CAME FROM WITHIN: A HISTORY OF CANADIAN HORROR CINEMA
This well researched and eminently readable overview is the closest thing there is to a bible on Canadian horror cinema, a subject that isn’t discussed much. There’s a reason for that, of course, as author Caelum Vatnsdal acknowledges in his opening line: “It’s no exaggeration to say that the history of Canadian fiction filmmaking is, in the main, one of catastrophe, neglect and wasted potential.” That claim is born out by the book’s contents, which include lengthy write-ups on better-left-unmentioned bummers like THE AMITYVILLE CURSE, THINGS, NIGHT OF THE DEMONS 3 and MASSACRE UP NORTH.
Yet Vatnsdal is also careful to talk up the (admittedly small) handful of quality Canadian made horror films like DEATHDREAM, SHIVERS, VIDEODROME, PIN and GINGER SNAPS, while outlining the careers of Canuck auteurs like William Fruet and (of course) David Cronenberg, whose work up to THE FLY (1986) is voluminously profiled. Vatnsdal also provides an authoritative mini-history of Canadian feature filmmaking and the first-ever Canadian horror movie: 1961’s THE MASK, which was also Canada’s first 3-D movie. It was followed five years later by THE VULTURE and THE PLAYGIRL KILLER, and in 1967 by the formation of the Canadian Film Development Corporation.

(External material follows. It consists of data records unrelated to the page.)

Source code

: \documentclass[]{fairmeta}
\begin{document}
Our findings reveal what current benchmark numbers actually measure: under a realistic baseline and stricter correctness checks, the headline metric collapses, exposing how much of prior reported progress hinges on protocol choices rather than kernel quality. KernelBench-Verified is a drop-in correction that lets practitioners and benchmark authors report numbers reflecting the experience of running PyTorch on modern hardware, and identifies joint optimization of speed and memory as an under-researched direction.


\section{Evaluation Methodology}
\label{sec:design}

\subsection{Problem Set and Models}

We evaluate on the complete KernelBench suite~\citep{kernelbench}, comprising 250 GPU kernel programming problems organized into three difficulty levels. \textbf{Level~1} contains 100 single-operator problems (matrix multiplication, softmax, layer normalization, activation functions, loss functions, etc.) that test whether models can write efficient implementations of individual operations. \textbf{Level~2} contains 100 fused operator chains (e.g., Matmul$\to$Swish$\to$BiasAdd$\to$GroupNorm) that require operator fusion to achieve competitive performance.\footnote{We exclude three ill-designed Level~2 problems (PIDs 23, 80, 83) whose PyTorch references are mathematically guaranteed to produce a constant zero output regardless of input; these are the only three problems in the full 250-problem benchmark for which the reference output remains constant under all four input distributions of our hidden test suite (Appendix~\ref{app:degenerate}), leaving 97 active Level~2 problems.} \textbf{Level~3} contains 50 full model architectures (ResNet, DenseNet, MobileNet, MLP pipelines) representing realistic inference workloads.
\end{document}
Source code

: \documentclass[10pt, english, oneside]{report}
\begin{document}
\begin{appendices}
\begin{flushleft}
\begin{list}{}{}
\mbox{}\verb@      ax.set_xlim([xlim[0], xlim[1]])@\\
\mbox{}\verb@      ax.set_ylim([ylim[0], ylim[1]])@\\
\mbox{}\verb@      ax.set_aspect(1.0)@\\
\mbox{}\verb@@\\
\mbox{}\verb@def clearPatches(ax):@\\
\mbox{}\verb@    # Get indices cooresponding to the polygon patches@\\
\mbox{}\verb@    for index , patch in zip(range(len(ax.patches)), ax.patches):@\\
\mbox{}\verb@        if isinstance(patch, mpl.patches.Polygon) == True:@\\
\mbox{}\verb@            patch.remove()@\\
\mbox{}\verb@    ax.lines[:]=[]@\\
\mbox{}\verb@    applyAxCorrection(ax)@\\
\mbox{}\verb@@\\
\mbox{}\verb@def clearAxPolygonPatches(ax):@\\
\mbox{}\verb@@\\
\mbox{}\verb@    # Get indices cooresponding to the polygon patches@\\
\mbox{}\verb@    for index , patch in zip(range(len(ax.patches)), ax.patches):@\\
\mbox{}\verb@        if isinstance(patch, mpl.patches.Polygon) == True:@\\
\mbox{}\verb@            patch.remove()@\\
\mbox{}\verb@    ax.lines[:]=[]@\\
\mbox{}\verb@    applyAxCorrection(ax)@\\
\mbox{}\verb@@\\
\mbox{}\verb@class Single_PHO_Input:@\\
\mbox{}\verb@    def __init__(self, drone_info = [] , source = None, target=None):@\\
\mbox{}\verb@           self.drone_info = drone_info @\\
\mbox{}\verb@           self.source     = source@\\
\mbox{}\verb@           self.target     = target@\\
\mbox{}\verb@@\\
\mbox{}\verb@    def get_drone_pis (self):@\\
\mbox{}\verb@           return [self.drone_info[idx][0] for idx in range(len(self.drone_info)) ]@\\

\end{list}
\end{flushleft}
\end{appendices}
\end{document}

A flood of Canuck horror fests ensued, some of them good (see above) but most of them not. Then came the so-called tax shelter years of the late 1970s and early 80s, apparently a “deeply ignoble time in Canadian history.” The catalyst was a tax loophole that allowed for a 100 percent write-off on Canadian-funded motion pictures, which naturally led to a flood of crappy movies. It was the tax shelter era that gave us crapfests like HUMONGOUS, CURTAINS, TERROR TRAIN, PHOBIA, DEATH SHIP, GHOSTKEEPER and VISITING HOURS (and, to be fair, some worthwhile films like THE BROOD, THE CHANGELING and FUNERAL HOME).
Following the demise of the tax shelters in 1984 things were quiet on the Canadian horror front. Vatnsdal characterizes the majority of Canada’s late 80’s/early 90’s horror output as “straight-to-video junk” like GRAVEYARD SHIFT, an ambitious horror-art film that was mutilated, apparently, by its American producers, and William Fruet’s ridiculous BLUE MONKEY (don’t ask). Yet the 2000 release of GINGER SNAPS revitalized the genre, opening the way for a number of quality Canadian-made horror films--even though most of them (END OF THE LINE, 5150 ELM’S WAY, PONTYPOOL) turned up after this book was published.
THEY CAME FROM WITHIN’S scope is admirably thorough overall, yet for some unfathomable reason Renee Daalder’s HABITAT (1997) is left out. Also, I wish the author had broadened his scope a bit to encompass quasi-horrific cult films like THE GROCER’S WIFE and SPIKE OF LOVE. If nothing else, their inclusion would have added some quality film offerings, of which this book could have used a lot more.